Ever since the first Samsung Galaxy S7 review units have been sent out to media outlets, the flagship in question has been praised for its new 12-megapixel camera, primarily due to the inclusion of Dual Focus autofocus technology. Nevertheless, not every Samsung Galaxy S7 is created equal, and while certain units make use of a Sony IMX260 sensor, others use Samsung's own ISOCELL sensor. Evidently this raised a few questions as to which version is better, and a new series of low-light photos shared by an XDA-Developers user aims to answer these queries once and for all.
Although the buying public is well aware of the fact that the Samsung Galaxy S7 is equipped with two different chipsets depending on each region, a less known detail is that the flagship's camera sensor is not identical on every unit. As such, some Galaxy S7 models carry Samsung's proprietary ISOCELL sensor, while others make use of Sony's IMX260 sensor instead. Aside from this difference, however, both cameras are virtually the same. They have an image resolution of 12-megapixels, an f/1.7 aperture, 1.4-micron pixels, the same sensor size of 1/2.5-inch, optical image stabilization, and feature DSLR-grade focusing technology called Dual Pixel autofocus. Technically speaking, both camera variants should perform very similarly, and unsurprisingly this also seems to be the case in practice. Judging by the photo gallery shared by an XDA-Developers user who happens to own two Samsung Galaxy S7 units - each with a different camera sensor - both variants deliver equally impressive results in low-light photography. Nevertheless, a closer inspection reveals that Samsung's ISOCELL unit is only marginally better in certain scenarios. Then again, the photos captured using the ISOCELL sensor are also less compressed, so it's not actually clear if the slight difference in quality is determined by the sensors themselves, or by the software operating along with the cameras. On the other hand, the Sony IMX260 sensor appears to create images with slightly less noise in some cases.

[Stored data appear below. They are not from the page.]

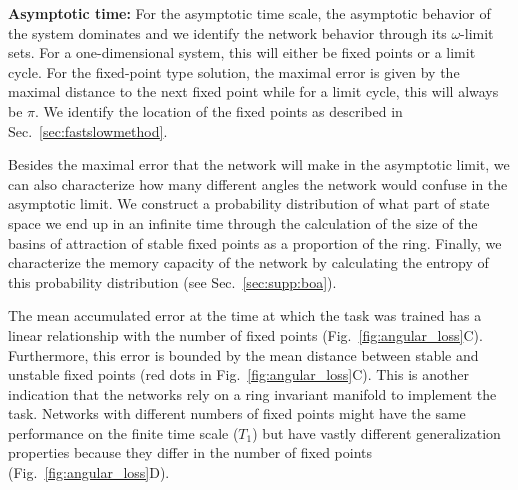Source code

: \documentclass{article} %
\newcommand{\ptitle}[1]{\textbf{#1:}\xspace}
\newcounter{ct}
\theoremstyle{definition}
\theoremstyle{remark}
\begin{document}
\ptitle{Asymptotic time}
For the asymptotic time scale, the asymptotic behavior of the system dominates and we identify the network behavior through its \(\omega\)-limit sets.
For a one-dimensional system, this will either be fixed points or a limit cycle.
For the fixed-point type solution, the maximal error is given by the maximal distance to the next fixed point while for a limit cycle, this will always be \(\pi\).
We identify the location of the fixed points as described in Sec.~\ref{sec:fastslowmethod}.

Besides the maximal error that the network will make in the asymptotic limit, we can also characterize how many different angles the network would confuse in the asymptotic limit.
We construct a probability distribution of what part of state space we end up in an infinite time through the calculation of the size of the basins of attraction of stable fixed points as a proportion of the ring.
Finally, we characterize the memory capacity of the network by calculating the entropy of this probability distribution (see Sec.~\ref{sec:supp:boa}).

The mean accumulated error at the time at which the task was trained has a linear relationship with the number of fixed points (Fig.~\ref{fig:angular_loss}C).
Furthermore, this error is bounded by the mean distance between stable and unstable fixed points (red dots in Fig.~\ref{fig:angular_loss}C).
This is another indication that the networks rely on a ring invariant manifold to implement the task.
Networks with different numbers of fixed points might have the same performance on the finite time scale (\(T_1\)) but have vastly different generalization properties because they differ in the number of fixed points (Fig.~\ref{fig:angular_loss}D).
\end{document}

At the end of the day it's quite obvious that both sensors perform almost the same, and without comparing the photos side-by-side and inspect them closely, it's very difficult or nearly impossible to determine which sensor is behind each photo. Evidently, this is good news for Samsung as well as Galaxy S7 prospective buyers who may have been worrying that they could buy a variant equipped with a less powerful camera sensor without knowing.